Pick up the recently released 50th anniversary three-disc special edition of The Ten Commandments, and you'll find that the acting, too, is a relic of a bygone era. DeMille remained attached to the overblown style of his silent film days.
But, lest one be tempted to completely devalue DeMille's 1956 Technicolor pageant, ABC helpfully reminds us that things can be worse. In a two-part television miniseries of the same name aired this month, the network presented a superfluous retelling of Moses' life, substituting DeMille's reverent awe of the source material with corny pop psychology.
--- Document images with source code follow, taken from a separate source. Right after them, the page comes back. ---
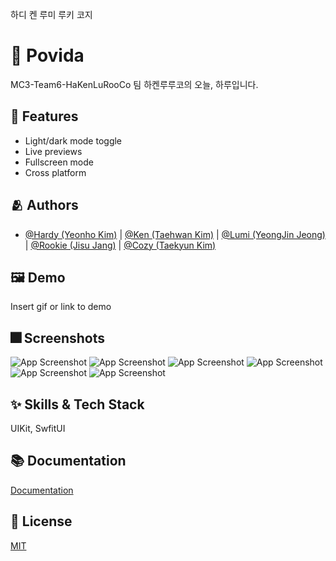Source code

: 하디 켄 루미 루키 코지
# :iphone: Povida

MC3-Team6-HaKenLuRooCo
팀 하켄루루코의 오늘, 하루입니다.

## :pushpin: Features

- Light/dark mode toggle
- Live previews
- Fullscreen mode
- Cross platform


## :people_hugging: Authors

- [@Hardy (Yeonho Kim)](https://github.com/Kim-Yeon-ho) | [@Ken (Taehwan Kim)](https://github.com/obtusa07) | [@Lumi (YeongJin Jeong)](https://github.com/luminouxx) | [@Rookie (Jisu Jang)](https://github.com/Rookie0031) | [@Cozy (Taekyun Kim)](https://github.com/cozytk)


## :framed_picture: Demo

Insert gif or link to demo


## :fireworks: Screenshots

![App Screenshot](https://dummyimage.com/250x500/000/fff.png)
![App Screenshot](https://dummyimage.com/250x500/000/fff.png)
![App Screenshot](https://dummyimage.com/250x500/000/fff.png)
![App Screenshot](https://dummyimage.com/250x500/000/fff.png)
![App Screenshot](https://dummyimage.com/250x500/000/fff.png)
![App Screenshot](https://dummyimage.com/250x500/000/fff.png)


## :sparkles: Skills & Tech Stack
UIKit, SwfitUI

## :books: Documentation

[Documentation](https://linktodocumentation)


## :lock_with_ink_pen: License

[MIT](https://choosealicense.com/licenses/mit/)
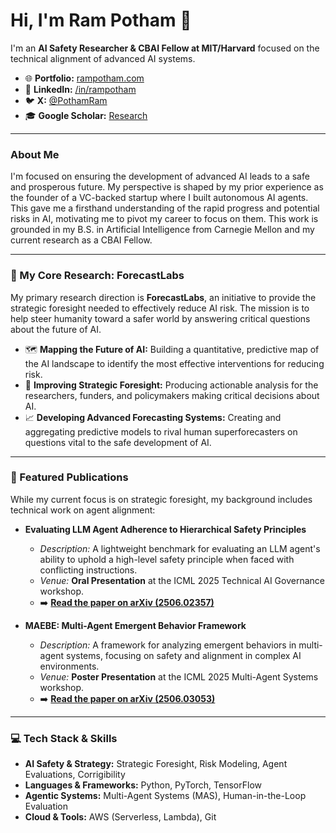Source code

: # Hi, I'm Ram Potham 👋

I'm an **AI Safety Researcher & CBAI Fellow at MIT/Harvard** focused on the technical alignment of advanced AI systems.

* 🌐 **Portfolio:** [rampotham.com](https://rampotham.com)
* 📄 **LinkedIn:** [/in/rampotham](https://linkedin.com/in/rampotham)
* 🐦 **X:** [@PothamRam](https://twitter.com/PothamRam)
* 🎓 **Google Scholar:** [Research](https://scholar.google.com/citations?user=Uc-rKk0AAAAJ&hl=en)

---

### About Me

I'm focused on ensuring the development of advanced AI leads to a safe and prosperous future. My perspective is shaped by my prior experience as the founder of a VC-backed startup where I built autonomous AI agents. This gave me a firsthand understanding of the rapid progress and potential risks in AI, motivating me to pivot my career to focus on them. This work is grounded in my B.S. in Artificial Intelligence from Carnegie Mellon and my current research as a CBAI Fellow.

---

### 🔭 My Core Research: ForecastLabs

My primary research direction is **ForecastLabs**, an initiative to provide the strategic foresight needed to effectively reduce AI risk. The mission is to help steer humanity toward a safer world by answering critical questions about the future of AI.

* 🗺️ **Mapping the Future of AI:** Building a quantitative, predictive map of the AI landscape to identify the most effective interventions for reducing risk.
* 🧭 **Improving Strategic Foresight:** Producing actionable analysis for the researchers, funders, and policymakers making critical decisions about AI.
* 📈 **Developing Advanced Forecasting Systems:** Creating and aggregating predictive models to rival human superforecasters on questions vital to the safe development of AI.

---

### 🚀 Featured Publications

While my current focus is on strategic foresight, my background includes technical work on agent alignment:

* **Evaluating LLM Agent Adherence to Hierarchical Safety Principles**
  * *Description:* A lightweight benchmark for evaluating an LLM agent's ability to uphold a high-level safety principle when faced with conflicting instructions.
  * *Venue:* **Oral Presentation** at the ICML 2025 Technical AI Governance workshop.
  * ➡️ **[Read the paper on arXiv (2506.02357)](https://arxiv.org/abs/2506.02357)**

* **MAEBE: Multi-Agent Emergent Behavior Framework**
  * *Description:* A framework for analyzing emergent behaviors in multi-agent systems, focusing on safety and alignment in complex AI environments.
  * *Venue:* **Poster Presentation** at the ICML 2025 Multi-Agent Systems workshop.
  * ➡️ **[Read the paper on arXiv (2506.03053)](https://arxiv.org/abs/2506.03053)**

---

### 💻 Tech Stack & Skills

* **AI Safety & Strategy:** Strategic Foresight, Risk Modeling, Agent Evaluations, Corrigibility
* **Languages & Frameworks:** Python, PyTorch, TensorFlow
* **Agentic Systems:** Multi-Agent Systems (MAS), Human-in-the-Loop Evaluation
* **Cloud & Tools:** AWS (Serverless, Lambda), Git
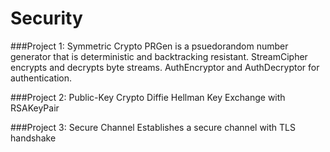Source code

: # Security

###Project 1: Symmetric Crypto
PRGen is a psuedorandom number generator that is deterministic and backtracking resistant.
StreamCipher encrypts and decrypts byte streams.
AuthEncryptor and AuthDecryptor for authentication.


###Project 2: Public-Key Crypto
Diffie Hellman Key Exchange with RSAKeyPair

###Project 3: Secure Channel
Establishes a secure channel with TLS handshake
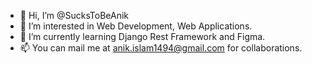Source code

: - 👋 Hi, I’m @SucksToBeAnik
- 👀 I’m interested in Web Development, Web Applications.
- 🌱 I’m currently learning Django Rest Framework and Figma.
- 📫 You can mail me at anik.islam1494@gmail.com for collaborations.

<!---
SucksToBeAnik/SucksToBeAnik is a ✨ special ✨ repository because its `README.md` (this file) appears on your GitHub profile.
You can click the Preview link to take a look at your changes.
--->
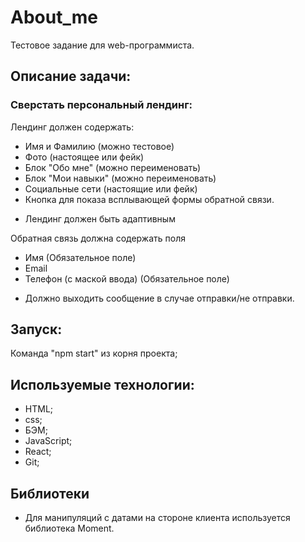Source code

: # About_me

Тестовое задание для web-программиста.

## Описание задачи:
### Сверстать персональный лендинг:

Лендинг должен содержать: 
- Имя и Фамилию (можно тестовое)
- Фото (настоящее или фейк)
- Блок "Обо мне" (можно переименовать)
- Блок "Мои навыки" (можно переименовать)
- Социальные сети (настоящие или фейк)
- Кнопка для показа всплывающей формы обратной связи.

* Лендинг должен быть адаптивным

Обратная связь должна содержать поля
- Имя (Обязательное поле)
- Email
- Телефон (с маской ввода) (Обязательное поле)

* Должно выходить сообщение в случае отправки/не отправки. 



## Запуск:
Команда "npm start" из корня проекта;


## Используемые технологии:

- HTML;
- css;
- БЭМ;
- JavaScript;
- React;
- Git;

## Библиотеки
- Для манипуляций с датами на стороне клиента используется библиотека Moment. 

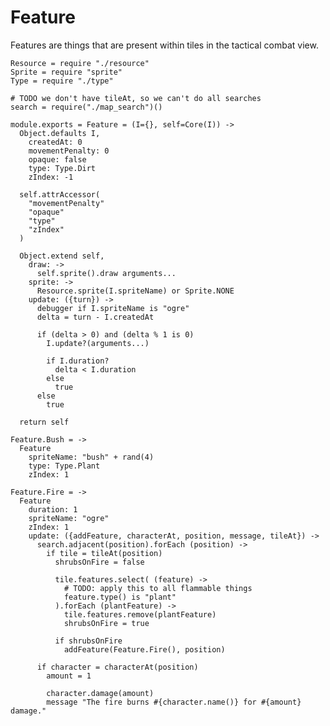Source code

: Feature
=======

Features are things that are present within tiles in the tactical combat view.

    Resource = require "./resource"
    Sprite = require "sprite"
    Type = require "./type"

    # TODO we don't have tileAt, so we can't do all searches
    search = require("./map_search")()

    module.exports = Feature = (I={}, self=Core(I)) ->
      Object.defaults I,
        createdAt: 0
        movementPenalty: 0
        opaque: false
        type: Type.Dirt
        zIndex: -1

      self.attrAccessor(
        "movementPenalty"
        "opaque"
        "type"
        "zIndex"
      )

      Object.extend self,
        draw: ->
          self.sprite().draw arguments...
        sprite: ->
          Resource.sprite(I.spriteName) or Sprite.NONE
        update: ({turn}) ->
          debugger if I.spriteName is "ogre"
          delta = turn - I.createdAt

          if (delta > 0) and (delta % 1 is 0)
            I.update?(arguments...)

            if I.duration?
              delta < I.duration
            else
              true
          else
            true

      return self

    Feature.Bush = ->
      Feature
        spriteName: "bush" + rand(4)
        type: Type.Plant
        zIndex: 1

    Feature.Fire = ->
      Feature
        duration: 1
        spriteName: "ogre"
        zIndex: 1
        update: ({addFeature, characterAt, position, message, tileAt}) ->
          search.adjacent(position).forEach (position) ->
            if tile = tileAt(position)
              shrubsOnFire = false

              tile.features.select( (feature) ->
                # TODO: apply this to all flammable things
                feature.type() is "plant"
              ).forEach (plantFeature) ->
                tile.features.remove(plantFeature)
                shrubsOnFire = true

              if shrubsOnFire
                addFeature(Feature.Fire(), position)

          if character = characterAt(position)
            amount = 1

            character.damage(amount)
            message "The fire burns #{character.name()} for #{amount} damage."
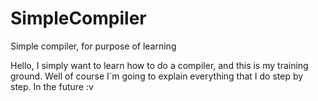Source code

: # SimpleCompiler
Simple compiler, for purpose of learning

Hello, I simply want to learn how to do a compiler, and this is my training ground.
Well of course I`m going to explain everything that I do step by step. In the future :v   


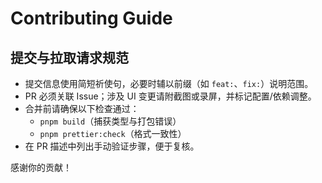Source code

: # Contributing Guide

## 提交与拉取请求规范

- 提交信息使用简短祈使句，必要时辅以前缀（如 `feat:`、`fix:`）说明范围。
- PR 必须关联 Issue；涉及 UI 变更请附截图或录屏，并标记配置/依赖调整。
- 合并前请确保以下检查通过：
  - `pnpm build`（捕获类型与打包错误）
  - `pnpm prettier:check`（格式一致性）
- 在 PR 描述中列出手动验证步骤，便于复核。

感谢你的贡献！
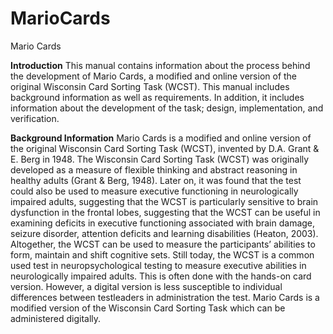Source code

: # MarioCards
Mario Cards

<b>Introduction</b> 
This manual contains information about the process behind the development of Mario Cards, a modified and online version of the original Wisconsin Card Sorting Task (WCST). This manual includes background information as well as requirements. In addition, it includes information about the development of the task; design, implementation, and verification. 

<b>Background Information</b> 
	Mario Cards is a modified and online version of the original Wisconsin Card Sorting Task (WCST), invented by D.A. Grant & E. Berg in 1948. The Wisconsin Card Sorting Task (WCST) was originally developed as a measure of flexible thinking and abstract reasoning in healthy adults (Grant & Berg, 1948). Later on, it was found that the test could also be used to measure executive functioning in neurologically impaired adults, suggesting that the WCST is particularly sensitive to brain dysfunction in the frontal lobes, suggesting that the WCST can be useful in examining deficits in executive functioning associated with brain damage, seizure disorder, attention deficits and learning disabilities (Heaton, 2003). Altogether, the WCST can be used to measure the participants’ abilities to form, maintain and shift cognitive sets. 
	Still today, the WCST is a common used test in neuropsychological testing to measure executive abilities in neurologically impaired adults. This is often done with the hands-on card version. However, a digital version is less susceptible to individual differences between testleaders in administration the test. Mario Cards is a modified version of the Wisconsin Card Sorting Task which can be administered digitally. 

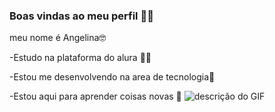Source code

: ### Boas vindas ao meu perfil 🦇🦇
meu nome é Angelina🤓

-Estudo na plataforma do alura 🥳🥳

-Estou me desenvolvendo na area de tecnologia🤖

-Estou aqui para aprender coisas novas 🙉
![descrição do GIF](https://media1.tenor.com/m/soKwd8Bn0-sAAAAC/the-spectacular-spider-man-spectacular-spider-man.gif)
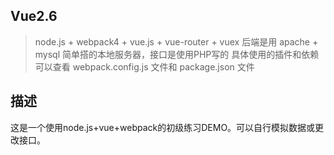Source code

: ## Vue2.6
> node.js + webpack4 + vue.js + vue-router + vuex
> 后端是用 apache + mysql 简单搭的本地服务器，接口是使用PHP写的
具体使用的插件和依赖可以查看 webpack.config.js 文件和 package.json 文件

## 描述
这是一个使用node.js+vue+webpack的初级练习DEMO。可以自行模拟数据或更改接口。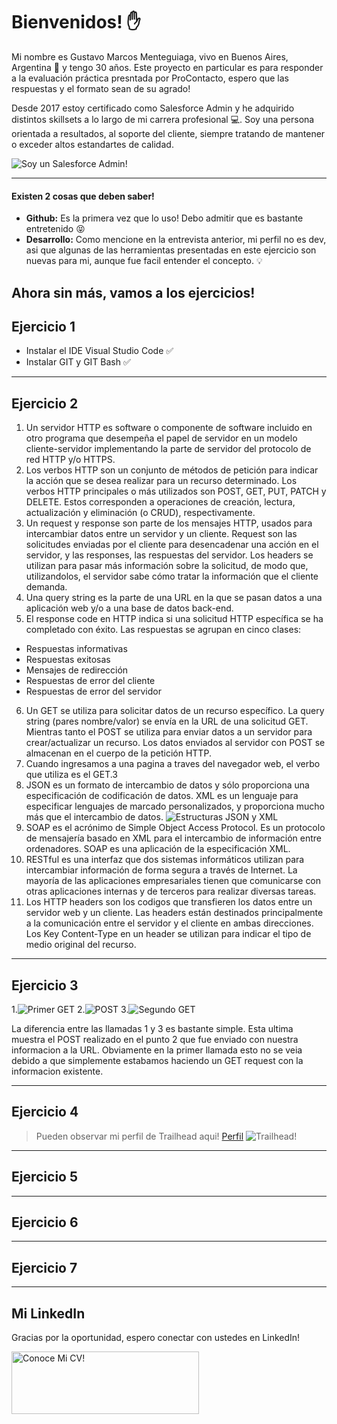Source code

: Bienvenidos! :raised_hand:
============

Mi nombre es Gustavo Marcos Menteguiaga, vivo en Buenos Aires, Argentina :house_with_garden: y tengo 30 años. Este proyecto en particular es para responder a la evaluación práctica presntada por ProContacto, espero que las respuestas y el formato sean de su agrado!

Desde 2017 estoy certificado como Salesforce Admin y he adquirido distintos skillsets a lo largo de mi carrera profesional :computer:. Soy una persona orientada a resultados, al soporte del cliente, siempre tratando de mantener o exceder altos estandartes de calidad.

![Soy un Salesforce Admin!](https://i.imgur.com/bRvjVoK.png)


---

#### Existen 2 cosas que deben saber!
- **Github:** Es la primera vez que lo uso! Debo admitir que es bastante entretenido :stuck_out_tongue_closed_eyes:
- **Desarrollo:** Como mencione en la entrevista anterior, mi perfil no es dev, asi que algunas de las herramientas presentadas en este ejercicio son nuevas para mi, aunque fue facil entender el concepto. :bulb:

Ahora sin más, vamos a los ejercicios!
---

## Ejercicio 1

- Instalar el IDE Visual Studio Code :white_check_mark:
- Instalar GIT y GIT Bash :white_check_mark:

---

## Ejercicio 2

1. Un servidor HTTP es software o componente de software incluido en otro programa que desempeña el papel de servidor en un modelo cliente-servidor implementando la parte de servidor del protocolo de red HTTP y/o HTTPS.
2. Los verbos HTTP son un conjunto de métodos de petición para indicar la acción que se desea realizar para un recurso determinado. Los verbos HTTP principales o más utilizados son POST, GET, PUT, PATCH y DELETE. Estos corresponden a operaciones de creación, lectura, actualización y eliminación (o CRUD), respectivamente.
3. Un request y response son parte de los mensajes HTTP, usados para intercambiar datos entre un servidor y un cliente. Request son las solicitudes enviadas por el cliente para desencadenar una acción en el servidor, y las responses, las respuestas del servidor. Los headers se utilizan para pasar más información sobre la solicitud, de modo que, utilizandolos, el servidor sabe cómo tratar la información que el cliente demanda.
4. Una query string es la parte de una URL en la que se pasan datos a una aplicación web y/o a una base de datos back-end.
5. El response code en HTTP indica si una solicitud HTTP específica se ha completado con éxito. Las respuestas se agrupan en cinco clases:
- Respuestas informativas 
- Respuestas exitosas 
- Mensajes de redirección 
- Respuestas de error del cliente 
- Respuestas de error del servidor 
6. Un GET se utiliza para solicitar datos de un recurso específico. La query string (pares nombre/valor) se envía en la URL de una solicitud GET. Mientras tanto el
POST se utiliza para enviar datos a un servidor para crear/actualizar un recurso. Los datos enviados al servidor con POST se almacenan en el cuerpo de la petición HTTP.
7. Cuando ingresamos a una pagina a traves del navegador web, el verbo que utiliza es el GET.3
8. JSON es un formato de intercambio de datos y sólo proporciona una especificación de codificación de datos. XML es un lenguaje para especificar lenguajes de marcado personalizados, y proporciona mucho más que el intercambio de datos.
![Estructuras JSON y XML](https://i.imgur.com/2wCiEGz.png)
9. SOAP es el acrónimo de Simple Object Access Protocol. Es un protocolo de mensajería basado en XML para el intercambio de información entre ordenadores. SOAP es una aplicación de la especificación XML.
10. RESTful es una interfaz que dos sistemas informáticos utilizan para intercambiar información de forma segura a través de Internet. La mayoría de las aplicaciones empresariales tienen que comunicarse con otras aplicaciones internas y de terceros para realizar diversas tareas.
11. Los HTTP headers son los codigos que transfieren los datos entre un servidor web y un cliente. Las headers están destinados principalmente a la comunicación entre el servidor y el cliente en ambas direcciones. Los Key Content-Type en un header se utilizan para indicar el tipo de medio original del recurso.

---

## Ejercicio 3

1.![Primer GET](https://i.imgur.com/E4Z6lmR.png)
2.![POST](https://i.imgur.com/gRWfmZW.png)
3.![Segundo GET](https://i.imgur.com/XkFquzQ.png)

La diferencia entre las llamadas 1 y 3 es bastante simple. Esta ultima muestra el POST realizado en el punto 2 que fue enviado con nuestra informacion a la URL. Obviamente en la primer llamada esto no se veia debido a que simplemente estabamos haciendo un GET request con la informacion existente.



---

## Ejercicio 4
> Pueden observar mi perfil de Trailhead aqui! [Perfil](https://trailblazer.me/id/gmenteguiaga)
![Trailhead!](https://i.imgur.com/8fCD3p9.png)


---

## Ejercicio 5

---

## Ejercicio 6

---

## Ejercicio 7

---
## Mi LinkedIn

Gracias por la oportunidad, espero conectar con ustedes en LinkedIn!

<a href="https://www.linkedin.com/in/gmenteguiaga/" target="_blank"><img src="https://i.imgur.com/xVJswLH.png" alt="Conoce Mi CV!" height="100" width="300" ></a>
Everyone from Moses to Pharaoh whines incessantly, and if DeMille's liberties with text bothered you, well . . .
The older Ten Commandments works best when relying on DeMille's enormous and still impressive sets and cast. The special edition looks and sounds great, although the extra features aren't impressive. An included six-part documentary would have worked better as a more cohesive whole. The commentary track, by DeMille scholar Katherine Orrison, is illuminating-but who has time to sit through the film's entire 220 minutes for a second viewing?
Most fascinating of all is the inclusion of DeMille's first crack at this story, his 1923 silent film with the same title. The silent film dispenses with the story of Moses in about 45 minutes and proceeds to illustrate the continuing, "modern" relevance of God's law in a 1923-set morality tale.
The real usefulness of biblical epics such as these is worth debating. The sheer grand Hollywood-style artificiality of the pageantry may serve to further distance viewers from the biblical source, not draw them into it. (Try explaining the creeping lime-green colored mist that kills the Egyptians' first born to your kids.) But one thing is clear-they don't make 'em like they used to.